PhD defense by Vincent Drouard
Monday 18 December 2017, 11:00 – 12:00, Grand Amphithéatre
INRIA Montbonnot Saint-Martin
In this thesis, we address the well-known problem of head-pose estimation in the context of human-robot interaction (HRI). We accomplish this task in a two step approach. First, we focus on the estimation of the head pose from visual features. We design features that could represent the face under different orientations and various resolutions in the image. The resulting is a high-dimensional representation of a face from an RGB image. Inspired from Deleforge et al. 2015, we propose to solve the head-pose estimation problem by building a link between the head-pose parameters and the high-dimensional features perceived by a camera. This link is learned using a high-to-low probabilistic regression built using a mixture of affine transformations. With respect to classic head-pose estimation methods we extend the head-pose parameters by adding some variables to take into account variabilities in the observations (e.g. misaligned face bounding-box), to obtain a robust method under realistic conditions.
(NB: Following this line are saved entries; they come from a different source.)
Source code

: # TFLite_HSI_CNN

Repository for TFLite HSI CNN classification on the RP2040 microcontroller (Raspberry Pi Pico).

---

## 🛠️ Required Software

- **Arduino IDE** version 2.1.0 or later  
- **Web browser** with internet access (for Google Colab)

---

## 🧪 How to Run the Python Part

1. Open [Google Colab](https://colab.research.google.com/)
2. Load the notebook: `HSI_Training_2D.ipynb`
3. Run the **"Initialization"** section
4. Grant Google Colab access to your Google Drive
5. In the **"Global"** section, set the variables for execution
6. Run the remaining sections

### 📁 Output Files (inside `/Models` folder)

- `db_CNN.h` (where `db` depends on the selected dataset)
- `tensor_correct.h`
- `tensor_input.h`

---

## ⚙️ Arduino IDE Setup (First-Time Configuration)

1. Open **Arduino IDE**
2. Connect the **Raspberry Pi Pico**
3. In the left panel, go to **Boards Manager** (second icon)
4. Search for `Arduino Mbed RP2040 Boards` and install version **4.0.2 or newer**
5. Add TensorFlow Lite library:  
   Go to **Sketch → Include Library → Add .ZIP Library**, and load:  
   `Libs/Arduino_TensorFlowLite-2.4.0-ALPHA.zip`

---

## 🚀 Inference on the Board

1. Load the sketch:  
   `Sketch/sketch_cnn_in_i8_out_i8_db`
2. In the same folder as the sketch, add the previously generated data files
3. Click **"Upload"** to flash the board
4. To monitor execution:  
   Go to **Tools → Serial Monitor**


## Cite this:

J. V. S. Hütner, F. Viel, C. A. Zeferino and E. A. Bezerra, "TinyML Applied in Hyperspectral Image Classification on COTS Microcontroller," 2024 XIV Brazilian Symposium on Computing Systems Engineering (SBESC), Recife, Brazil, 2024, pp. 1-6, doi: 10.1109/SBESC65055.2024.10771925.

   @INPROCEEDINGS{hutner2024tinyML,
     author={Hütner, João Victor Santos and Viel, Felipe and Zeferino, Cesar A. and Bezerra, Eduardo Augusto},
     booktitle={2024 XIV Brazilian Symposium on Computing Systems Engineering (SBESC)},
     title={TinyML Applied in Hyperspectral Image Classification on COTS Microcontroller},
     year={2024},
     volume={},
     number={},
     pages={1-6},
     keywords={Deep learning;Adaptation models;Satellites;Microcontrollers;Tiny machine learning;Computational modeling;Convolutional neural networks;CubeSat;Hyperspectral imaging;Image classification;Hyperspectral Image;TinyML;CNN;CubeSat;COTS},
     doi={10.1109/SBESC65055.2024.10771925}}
Evaluation of the methods shows that our approach achieve better results than classic regression methods and comparative results with state of the art methods in head pose that use additional cues to estimate the head pose (e.g depth information). Secondly, we propose a temporal model by using tracker ability to combine information from both the present and the past. Our aim through this is to give a smoother estimation output, and to correct oscillations between two consecutive independent observations. The proposed approach embeds the previous regression into a temporal filtering framework. This extension is part of the family of switching linear dynamic models and keeps all the advantages of the mixture of affine regressions under consideration. Overall the proposed tracker gives a more accurate and smoother estimation of the head pose on a video sequence. In addition, the proposed switching linear dynamic model gives better results than standard tracking models such as Kalman filter. While being applied to the head-pose estimation problem the methodology presented in this thesis is really general and can be used to solve various regression and tracking problems, e.g. we applied it to the tracking of a sound source.